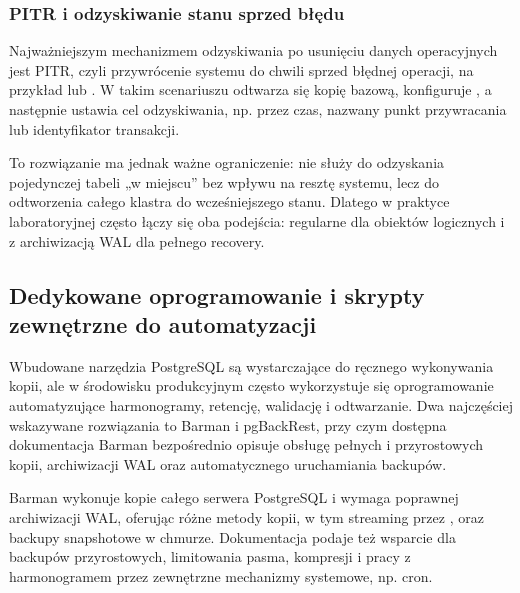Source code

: \documentclass[letterpaper,10pt,polish]{sphinxmanual}
\begin{document}
\subsubsection{PITR i odzyskiwanie stanu sprzed błędu}
\label{\detokenize{rozdzia_u0142_2/rozdzia_u0142_28/index:pitr-i-odzyskiwanie-stanu-sprzed-bledu}}
\sphinxAtStartPar
Najważniejszym mechanizmem odzyskiwania po usunięciu danych operacyjnych jest PITR, czyli przywrócenie systemu do chwili sprzed błędnej operacji, na przykład  lub . W takim scenariuszu odtwarza się kopię bazową, konfiguruje , a następnie ustawia cel odzyskiwania, np. przez czas, nazwany punkt przywracania lub identyfikator transakcji.

\sphinxAtStartPar
To rozwiązanie ma jednak ważne ograniczenie: nie służy do odzyskania pojedynczej tabeli „w miejscu” bez wpływu na resztę systemu, lecz do odtworzenia całego klastra do wcześniejszego stanu. Dlatego w praktyce laboratoryjnej często łączy się oba podejścia: regularne  dla obiektów logicznych i  z archiwizacją WAL dla pełnego recovery.


\subsection{Dedykowane oprogramowanie i skrypty zewnętrzne do automatyzacji}
\label{\detokenize{rozdzia_u0142_2/rozdzia_u0142_28/index:dedykowane-oprogramowanie-i-skrypty-zewnetrzne-do-automatyzacji}}
\sphinxAtStartPar
Wbudowane narzędzia PostgreSQL są wystarczające do ręcznego wykonywania kopii, ale w środowisku produkcyjnym często wykorzystuje się oprogramowanie automatyzujące harmonogramy, retencję, walidację i odtwarzanie. Dwa najczęściej wskazywane rozwiązania to Barman i pgBackRest, przy czym dostępna dokumentacja Barman bezpośrednio opisuje obsługę pełnych i przyrostowych kopii, archiwizacji WAL oraz automatycznego uruchamiania backupów.

\sphinxAtStartPar
Barman wykonuje kopie całego serwera PostgreSQL i wymaga poprawnej archiwizacji WAL, oferując różne metody kopii, w tym streaming przez ,  oraz backupy snapshotowe w chmurze. Dokumentacja podaje też wsparcie dla backupów przyrostowych, limitowania pasma, kompresji i pracy z harmonogramem przez zewnętrzne mechanizmy systemowe, np. cron.
\end{document}
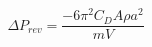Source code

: \begin{equation*}
\Delta P_{rev} = \frac{-6 \pi^{2} C_{D}A \rho a^{2}}{mV} \tag{4.54}
\end{equation*}
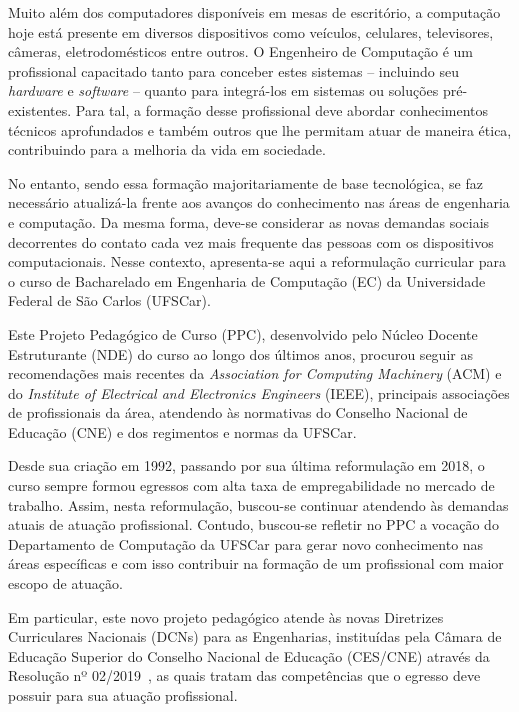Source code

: 

Muito além dos computadores disponíveis em mesas de escritório, a computação hoje está presente em diversos dispositivos como veículos, celulares, televisores, câmeras, eletrodomésticos entre outros. O Engenheiro de Computação é um profissional capacitado tanto para conceber estes sistemas -- incluindo seu \textit{hardware} e \textit{software} -- quanto para integrá-los em sistemas ou soluções pré-existentes. Para tal, a formação desse profissional deve abordar conhecimentos técnicos aprofundados e também outros que lhe permitam atuar de maneira ética, contribuindo para a melhoria da vida em sociedade.

No entanto, sendo essa formação majoritariamente de base tecnológica, se faz necessário atualizá-la frente aos avanços do conhecimento nas áreas de engenharia e computação. Da mesma forma, deve-se considerar as novas demandas sociais decorrentes do contato cada vez mais frequente das pessoas com os dispositivos computacionais. Nesse contexto, apresenta-se aqui a reformulação curricular para o curso de Bacharelado em Engenharia de Computação (EC) da Universidade Federal de São Carlos (UFSCar).

Este Projeto Pedagógico de Curso (PPC), desenvolvido pelo Núcleo Docente Estruturante (NDE) do curso ao longo dos últimos anos, procurou seguir as recomendações mais recentes da \textit{Association for Computing Machinery} (ACM) e do \textit{Institute of Electrical and Electronics Engineers} (IEEE), principais associações de profissionais da área, atendendo às normativas do Conselho Nacional de Educação (CNE) e dos regimentos e normas da UFSCar.

Desde sua criação em 1992, passando por sua última reformulação em 2018, o curso sempre formou egressos com alta taxa de empregabilidade no mercado de trabalho. Assim, nesta reformulação, buscou-se continuar atendendo às demandas atuais de atuação profissional. Contudo, buscou-se refletir no PPC a vocação do Departamento de Computação da UFSCar para gerar novo conhecimento nas áreas específicas e com isso contribuir na formação de um profissional com maior escopo de atuação.

Em particular, este novo projeto pedagógico atende às novas Diretrizes Curriculares Nacionais (DCNs) para as Engenharias, instituídas pela Câmara de Educação Superior do Conselho Nacional de Educação (CES/CNE) através da Resolução nº 02/2019~\cite{CNE2019}, as quais tratam das competências que o egresso deve possuir para sua atuação profissional.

· · ·

__Try it__
What is needed is an exact copy of the entries above, with no images in it.

__Answer section__
Source code

: \documentclass[letterpaper,10pt,polish]{sphinxmanual}
\begin{document}
\subsubsection{PITR i odzyskiwanie stanu sprzed błędu}
\label{\detokenize{rozdzia_u0142_2/rozdzia_u0142_28/index:pitr-i-odzyskiwanie-stanu-sprzed-bledu}}
\sphinxAtStartPar
Najważniejszym mechanizmem odzyskiwania po usunięciu danych operacyjnych jest PITR, czyli przywrócenie systemu do chwili sprzed błędnej operacji, na przykład  lub . W takim scenariuszu odtwarza się kopię bazową, konfiguruje , a następnie ustawia cel odzyskiwania, np. przez czas, nazwany punkt przywracania lub identyfikator transakcji.

\sphinxAtStartPar
To rozwiązanie ma jednak ważne ograniczenie: nie służy do odzyskania pojedynczej tabeli „w miejscu” bez wpływu na resztę systemu, lecz do odtworzenia całego klastra do wcześniejszego stanu. Dlatego w praktyce laboratoryjnej często łączy się oba podejścia: regularne  dla obiektów logicznych i  z archiwizacją WAL dla pełnego recovery.


\subsection{Dedykowane oprogramowanie i skrypty zewnętrzne do automatyzacji}
\label{\detokenize{rozdzia_u0142_2/rozdzia_u0142_28/index:dedykowane-oprogramowanie-i-skrypty-zewnetrzne-do-automatyzacji}}
\sphinxAtStartPar
Wbudowane narzędzia PostgreSQL są wystarczające do ręcznego wykonywania kopii, ale w środowisku produkcyjnym często wykorzystuje się oprogramowanie automatyzujące harmonogramy, retencję, walidację i odtwarzanie. Dwa najczęściej wskazywane rozwiązania to Barman i pgBackRest, przy czym dostępna dokumentacja Barman bezpośrednio opisuje obsługę pełnych i przyrostowych kopii, archiwizacji WAL oraz automatycznego uruchamiania backupów.

\sphinxAtStartPar
Barman wykonuje kopie całego serwera PostgreSQL i wymaga poprawnej archiwizacji WAL, oferując różne metody kopii, w tym streaming przez ,  oraz backupy snapshotowe w chmurze. Dokumentacja podaje też wsparcie dla backupów przyrostowych, limitowania pasma, kompresji i pracy z harmonogramem przez zewnętrzne mechanizmy systemowe, np. cron.
\end{document}
Source code

: \begin{equation*}
\Delta P_{rev} = \frac{-6 \pi^{2} C_{D}A \rho a^{2}}{mV} \tag{4.54}
\end{equation*}
Source code

: 

Muito além dos computadores disponíveis em mesas de escritório, a computação hoje está presente em diversos dispositivos como veículos, celulares, televisores, câmeras, eletrodomésticos entre outros. O Engenheiro de Computação é um profissional capacitado tanto para conceber estes sistemas -- incluindo seu \textit{hardware} e \textit{software} -- quanto para integrá-los em sistemas ou soluções pré-existentes. Para tal, a formação desse profissional deve abordar conhecimentos técnicos aprofundados e também outros que lhe permitam atuar de maneira ética, contribuindo para a melhoria da vida em sociedade.

No entanto, sendo essa formação majoritariamente de base tecnológica, se faz necessário atualizá-la frente aos avanços do conhecimento nas áreas de engenharia e computação. Da mesma forma, deve-se considerar as novas demandas sociais decorrentes do contato cada vez mais frequente das pessoas com os dispositivos computacionais. Nesse contexto, apresenta-se aqui a reformulação curricular para o curso de Bacharelado em Engenharia de Computação (EC) da Universidade Federal de São Carlos (UFSCar).

Este Projeto Pedagógico de Curso (PPC), desenvolvido pelo Núcleo Docente Estruturante (NDE) do curso ao longo dos últimos anos, procurou seguir as recomendações mais recentes da \textit{Association for Computing Machinery} (ACM) e do \textit{Institute of Electrical and Electronics Engineers} (IEEE), principais associações de profissionais da área, atendendo às normativas do Conselho Nacional de Educação (CNE) e dos regimentos e normas da UFSCar.

Desde sua criação em 1992, passando por sua última reformulação em 2018, o curso sempre formou egressos com alta taxa de empregabilidade no mercado de trabalho. Assim, nesta reformulação, buscou-se continuar atendendo às demandas atuais de atuação profissional. Contudo, buscou-se refletir no PPC a vocação do Departamento de Computação da UFSCar para gerar novo conhecimento nas áreas específicas e com isso contribuir na formação de um profissional com maior escopo de atuação.

Em particular, este novo projeto pedagógico atende às novas Diretrizes Curriculares Nacionais (DCNs) para as Engenharias, instituídas pela Câmara de Educação Superior do Conselho Nacional de Educação (CES/CNE) através da Resolução nº 02/2019~\cite{CNE2019}, as quais tratam das competências que o egresso deve possuir para sua atuação profissional.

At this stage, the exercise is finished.